THE ENGINEERING PROBLEM AND BUSINESS OPPORTUNITY
Almost as soon as computers first appeared, engineers recognized their potential as tools for use in the simulation and analysis
of processes. As early as the 1950s, chemical companies developed in-house sequential modular simulation systems. By the 1970s,
use of commercial sequential modular simulators was widespread. These systems were well suited to predict and analyze the
behavior of continuous single-product facilities that operated at or near steady-state conditions over long periods of time.
Indeed, many would find it unthinkable to carry out process development, and the design and startup of a large-scale continuous
chemical plant, without an accurate computer simulation. Yet, nearly a decade into the 21st century, we routinely design and
construct large-scale biologics facilities based on bench- scale and pilot plant data, and using primitive tools such as spreadsheets,
which can provide only limited insight into dynamic processes. Why do we see such a marked disparity in the level of sophistication
applied to modeling these two very different types of processes? The answer is that biologics facilities are beset with a
myriad of complicating factors that require dealing with dynamics to get sufficiently accurate results.
Manufacturing processes for biologics typically consist of a series of batch reactors followed by purification and concentration
steps that use chromatography columns and ultrafiltration skids to isolate the protein of interest and concentrate it to manageable
volumes. The batch nature of these reactions renders steady-state simulators unusable for detailed dynamic analysis. Although
a steady-state simulator might approximate multiple batches with a single continuous rate, this approximation breaks down
when the series of batches must be interrupted. Such interruptions occur routinely in biologics processes, e.g., for clean-in-place
(CIP) operations or periodic repacking of chromatography columns. In addition, many processes require enforcing batch integrity
and individual batch tracking. This means that when a vessel is used to store an intermediate material, all material from
that batch must be emptied before any material from a subsequent batch may be added to the vessel.

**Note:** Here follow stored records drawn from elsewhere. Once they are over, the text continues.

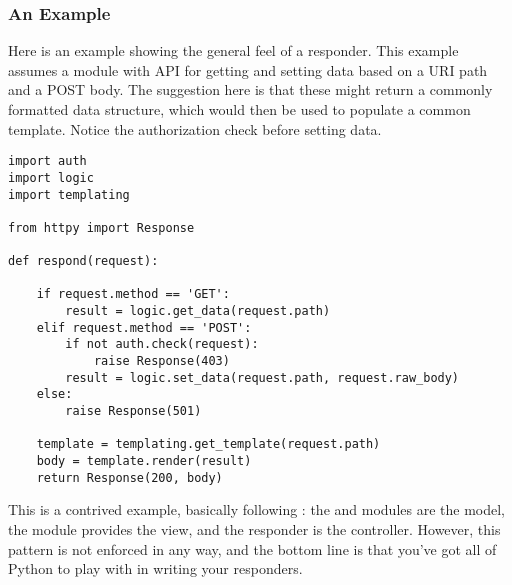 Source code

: \subsubsection{An Example}

Here is an example showing the general feel of a responder. This example assumes
a  module with API for getting and setting data based on a URI path
and a POST body. The suggestion here is that these might return a commonly
formatted data structure, which would then be used to populate a common
template. Notice the authorization check before setting data.

\begin{verbatim}
import auth
import logic
import templating

from httpy import Response

def respond(request):

    if request.method == 'GET':
        result = logic.get_data(request.path)
    elif request.method == 'POST':
        if not auth.check(request):
            raise Response(403)
        result = logic.set_data(request.path, request.raw_body)
    else:
        raise Response(501)

    template = templating.get_template(request.path)
    body = template.render(result)
    return Response(200, body)

\end{verbatim}


This is a contrived example, basically following : the
 and  modules are the model, the 
module provides the view, and the responder is the controller. However, this
pattern is not enforced in any way, and the bottom line is that you've got all
of Python to play with in writing your responders.
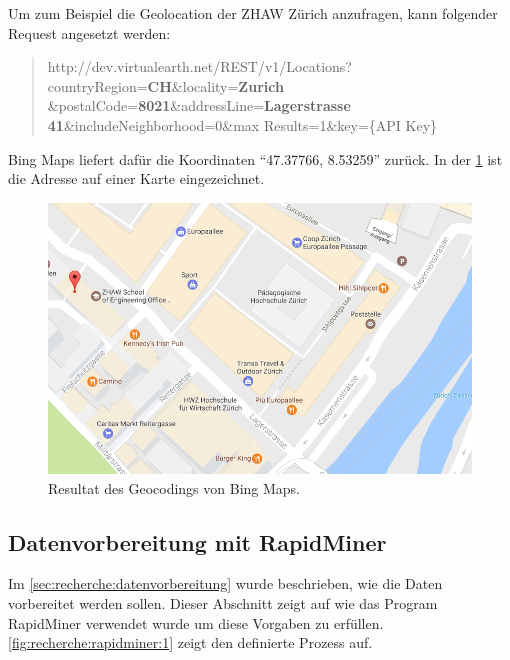 Um zum Beispiel die Geolocation der ZHAW Zürich anzufragen, kann folgender Request angesetzt werden:

\blockquote[]{http://dev.virtualearth.net/REST/v1/Locations?countryRegion=\textbf{CH}\&locality=\textbf{Zurich} \&postalCode=\textbf{8021}\&addressLine=\textbf{Lagerstrasse 41}\&includeNeighborhood=0\&max Results=1\&key=\{API Key\}}

Bing Maps liefert dafür die Koordinaten "`47.37766, 8.53259"' zurück. In der \cref{fig:proofofconcept:datenvorbereitung:datenerweiterung:geolocation:1} ist die Adresse auf einer Karte eingezeichnet.

\begin{figure}[H]
	\RawFloats
	\centering
	\includegraphics[width=1\textwidth]{images/bing-maps-result}
	\caption{Resultat des Geocodings von Bing Maps.}
	\label{fig:proofofconcept:datenvorbereitung:datenerweiterung:geolocation:1}
\end{figure}

\subsection{Datenvorbereitung mit RapidMiner}
Im \cref{sec:recherche:datenvorbereitung} wurde beschrieben, wie die Daten vorbereitet werden sollen. Dieser Abschnitt zeigt auf wie das Program RapidMiner verwendet wurde um diese Vorgaben zu erfüllen. \cref{fig:recherche:rapidminer:1} zeigt den definierte Prozess auf.


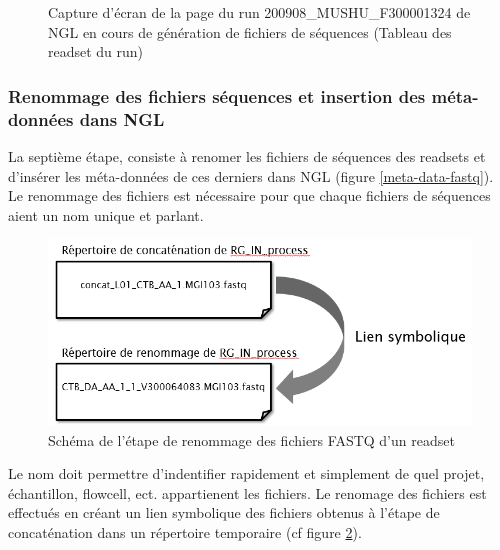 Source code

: \begin{figure}[H]
    \centering
    \caption{\footnotesize{Capture d'écran de la page du run 200908\_MUSHU\_F300001324 de NGL en cours de génération de fichiers de séquences (Tableau des readset du run)}}
    \label{NGL-screenshot_tab-run-readset}
\end{figure}

\subsubsection*{Renommage des fichiers séquences et insertion des méta-données dans NGL}
La septième étape, consiste à renomer les fichiers de séquences des readsets et d'insérer les méta-données de ces derniers dans NGL (figure \ref{meta-data-fastq}).
Le renommage des fichiers est nécessaire pour que chaque fichiers de séquences aient un nom unique et \og parlant\fg{}.\\

\begin{minipage}{0.45\textwidth}
    \begin{figure}[H]
        \centering
        \includegraphics[width=1\textwidth]{img/Schema-renomage-fastq.png}
        \caption{\footnotesize{Schéma de l'étape de renommage des fichiers FASTQ d'un readset}}
        \label{schema-rename-fastq}
    \end{figure}
\end{minipage}
\hfill
\begin{minipage}{0.45\textwidth}
    Le nom doit permettre d'indentifier rapidement et simplement de quel projet, échantillon, flowcell, ect.
    appartienent les fichiers.
    Le renomage des fichiers est effectués en créant un lien symbolique des fichiers obtenus à l'étape de \og concaténation\fg{} dans un répertoire temporaire (cf figure \ref{schema-rename-fastq}).
\end{minipage}\\\\

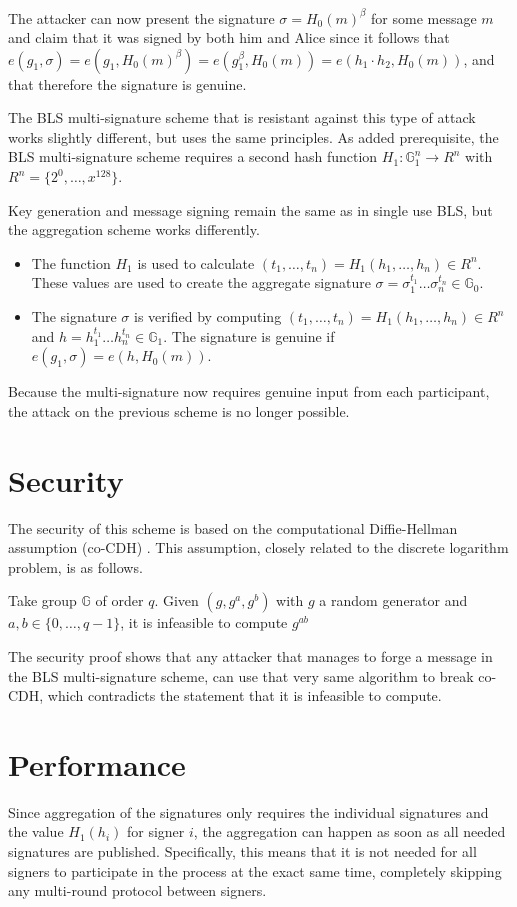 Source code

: The attacker can now present the signature $\sigma=H_0(m)^\beta$ for some message $m$ and claim that it was signed by both him and Alice since it follows that $e(g_1,\sigma)=e(g_1,H_0(m)^\beta)=e(g_1^\beta,H_0(m))=e(h_1\cdot h_2,H_0(m))$, and that therefore the signature is genuine.

The BLS multi-signature scheme that is resistant against this type of attack works slightly different, but uses the same principles. As added prerequisite, the BLS multi-signature scheme requires a second hash function $H_1:\mathbb{G}_1^n\to R^n$ with $R^n=\{2^0,\dots,x^128\}$.

Key generation and message signing remain the same as in single use BLS, but the aggregation scheme works differently.
\begin{itemize}
	\item The function $H_1$ is used to calculate $(t_1,\dots,t_n)=H_1(h_1,\dots,h_n)\in R^n$. These values are used to create the aggregate signature $\sigma=\sigma_1^{t_1}\dots\sigma_n^{t_n}\in\mathbb{G}_0$.
	\item The signature $\sigma$ is verified by computing $(t_1,\dots,t_n)=H_1(h_1,\dots,h_n)\in R^n$ and $h=h_1^{t_1}\dots h_n^{t_n}\in\mathbb{G}_1$. The signature is genuine if $e(g_1,\sigma)=e(h,H_0(m))$.
\end{itemize}
Because the multi-signature now requires genuine input from each participant, the attack on the previous scheme is no longer possible.
\section{Security}
The security of this scheme is based on the computational Diffie-Hellman assumption (co-CDH) \cite{CDH}. This assumption, closely related to the discrete logarithm problem, is as follows.
\begin{defn}
	Take group $\mathbb{G}$ of order $q$. Given $(g,g^a,g^b)$ with $g$ a random generator and $a,b\in\{0,\dots,q-1\}$, it is infeasible to compute $g^{ab}$
\end{defn}
The security proof shows that any attacker that manages to forge a message in the BLS multi-signature scheme, can use that very same algorithm to break co-CDH, which contradicts the statement that it is infeasible to compute.
\section{Performance}
Since aggregation of the signatures only requires the individual signatures and the value $H_1(h_i)$ for signer $i$, the aggregation can happen as soon as all needed signatures are published. Specifically, this means that it is not needed for all signers to participate in the process at the exact same time, completely skipping any multi-round protocol between signers.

Typically, the vessel also
must be cleaned before the introduction of new material. In the presence of such constraints, no modeling technology will
be accurate unless it explicitly tracks the location of inventory from individual batches.
The biologic nature of these processes also induces stochastic variability in batch yields (titers) and cycle times. Successive
batches of the same reaction produce different yields of the desired products, even when executed under identical conditions.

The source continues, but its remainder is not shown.